Ann McKechin
Main Page: Ann McKechin (Labour - Glasgow North)Department Debates - View all Ann McKechin's debates with the HM Treasury
(10 years, 9 months ago)
Commons ChamberI welcome the comments made by my hon. Friend the Member for Blyth Valley (Mr Campbell), who recommended a precautionary approach to the proposed changes to pensions. They are huge changes with many unanswered questions. At the weekend, the Chief Secretary to the Treasury was quoted in the papers as saying that intuitively he did not foresee undue harm to the public purse. Rather than his personal rose-tinted view, we need hard facts and well researched analysis to allow Parliament to make an informed decision about the proposals.
Many questions arise, in particular about the level and quality of the financial advice that will be available to people to enable them to make proper decisions. How will pensioners be protected from the scams that my hon. Friend mentioned? If people choose not to take the annuity route, they will require active management of their investment over a prolonged period, at a time when many of them will experience increasing incapacity. It is vital that we have full consultation on the changes, and that any legislation is considered in draft format by the Work and Pensions Committee before it is presented to the House.
As the hon. Lady will know, on Thursday the Government published a consultation paper and said that the consultation would be open until June. No doubt she will make her proposal as part of the consultation.
I welcome the fact that we will have a proper consultation. The depth of it, and the analysis that will be required before people can provide their opinion, will also be vital. I also expect draft legislation to be put before the Work and Pensions Committee to be considered line by line in close detail.
While the Budget focused on pensions, many significant challenges were either ignored completely or—at best—addressed only superficially. To name just a few, they include stagnating incomes; the lack of business investment compared with our international competitors, a matter addressed by the Civitas report published today; high personal debt levels; and a distorted housing market.
The Resolution Foundation’s annual report on living standards, “The State of Living Standards 2014”, points out that
“it has become harder to live a comfortable life on a modest or even typical income in modern Britain”.
The biggest increase in poverty is now among those already in work, trying to make ends meet with average wages consistently falling over the last five years.

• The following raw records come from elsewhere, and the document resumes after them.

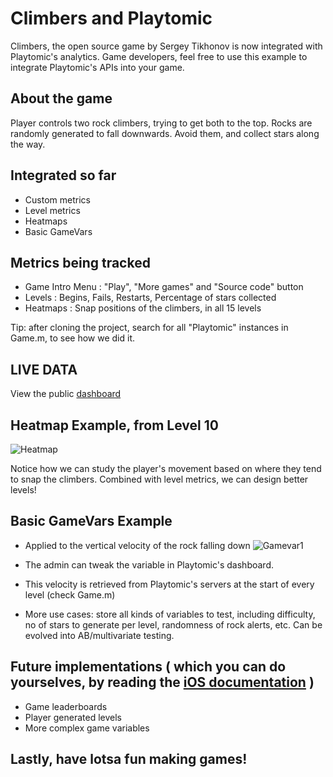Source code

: # Climbers and Playtomic
Climbers, the open source game by Sergey Tikhonov is now integrated with Playtomic's analytics. Game developers, feel free to use this example to integrate Playtomic's APIs into your game.

## About the game ##
Player controls two rock climbers, trying to get both to the top. Rocks are randomly generated to fall downwards. Avoid them, and collect stars along the way.

## Integrated so far
- Custom metrics
- Level metrics
- Heatmaps
- Basic GameVars

## Metrics being tracked
- Game Intro Menu : "Play", "More games" and "Source code" button
- Levels : Begins, Fails, Restarts, Percentage of stars collected
- Heatmaps : Snap positions of the climbers, in all 15 levels

Tip: after cloning the project, search for all "Playtomic" instances in Game.m, to see how we did it.
 
## LIVE DATA
View the public [dashboard][1]

## Heatmap Example, from Level 10
![Heatmap](http://i.imgur.com/URxHF.png)

Notice how we can study the player's movement based on where they tend to snap the climbers. Combined with level metrics, we can design better levels!

## Basic GameVars Example
- Applied to the vertical velocity of the rock falling down
![Gamevar1](http://i.imgur.com/0v6sR.png)

- The admin can tweak the variable in Playtomic's dashboard.
- This velocity is retrieved from Playtomic's servers at the start of every level (check Game.m)
- More use cases: store all kinds of variables to test, including difficulty, no of stars to generate per level, randomness of rock alerts, etc. Can be evolved into AB/multivariate testing.

## Future implementations ( which you can do yourselves, by reading the [iOS documentation][3] )
- Game leaderboards
- Player generated levels
- More complex game variables 

## Lastly, have lotsa fun making games!

[1]: http://playtomic.com/dashboard/overview/5139
[2]: http://haqu.net/
[3]: http://playtomic.com/api/ios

Before Conservative Members claim that the latest Office for Budget Responsibility figures show that we are coming to the end of that fall in income growth—even though the timeline keeps moving backwards—I should say that the situation is not as positive for a huge swathe of our population. The wage growth figures are based on the CPI index, which excludes housing costs. When the figures are recalibrated on an RPI-adjusted formula, as the Resolution Foundation report shows, the picture is much gloomier. For those on median earnings, there will have been barely any wage growth for more than a decade up to 2018.
Currently, the bounce we are witnessing is based primarily on increased consumer spending and greater levels of personal debt. Scottish Widows reported only last week that there are now 1 million more people than last year who have no savings at all—9 million people. Given the slow to negligible wage growth, that level of spending cannot continue forever. We risk returning to the problems that were at the root of the global collapse in 2008. Putting an extra 17p on the minimum wage rate and having approximately 1 million workers stuck on zero-hours contracts is not the way to increase incomes. That will simply push more people into a debt that will become increasingly unaffordable when interest rates start rising again.
The biggest omission in the Budget is the complete failure to tackle the causes of the housing crisis. Land prices are still far too high in comparison with average incomes and they take money away from our productive economy, yet the Government are perfectly happy to advertise in the Red Book, on page 107, that they forecast house prices to increase by 8.6% in the next year against an inflation rate of 1.8%. You would never guess, Madam Deputy Speaker, that an election was due.
Week after week, I hear from desperate young people, often with young children, about their fruitless search for stable and affordable housing. Last month, I met a young mother with two children who was looking for her fourth private tenancy in as many years. It was not that she wanted to move—either the landlords wanted their houses back to live in or to sell on, or, in the latest case, they had failed to pay their own mortgage. She is currently in overcrowded housing simply to ensure that her eldest child can remain in the same school. She faces a sector with perverse incentives, such as Help to Buy, which in its latest format is not even linked to house building. No attention has been given to reconstructing a rapidly growing but highly fragmented private rental market that could provide greater security of tenure and better service levels. The stubborn failure to boost house building, which is now at pre-war levels, is made worse by the slashing of investment in social housing, with the result that prices are kept high.
The right hon. Member for Mid Sussex (Nicholas Soames) made some very good comments on the rapid changes occurring in the manufacturing sector. If we make the right choices now, we can benefit from the revolution in manufacturing; I agree entirely with his comments. We need to invest in skills, not just for young people but for the existing work force. In too many factories across the land, we will find Jimmy and Johnny aged 69 or 70-plus, because companies have no one younger with the right skill sets. The Government continue to be complacent about the rise in inequality and about wasting talent.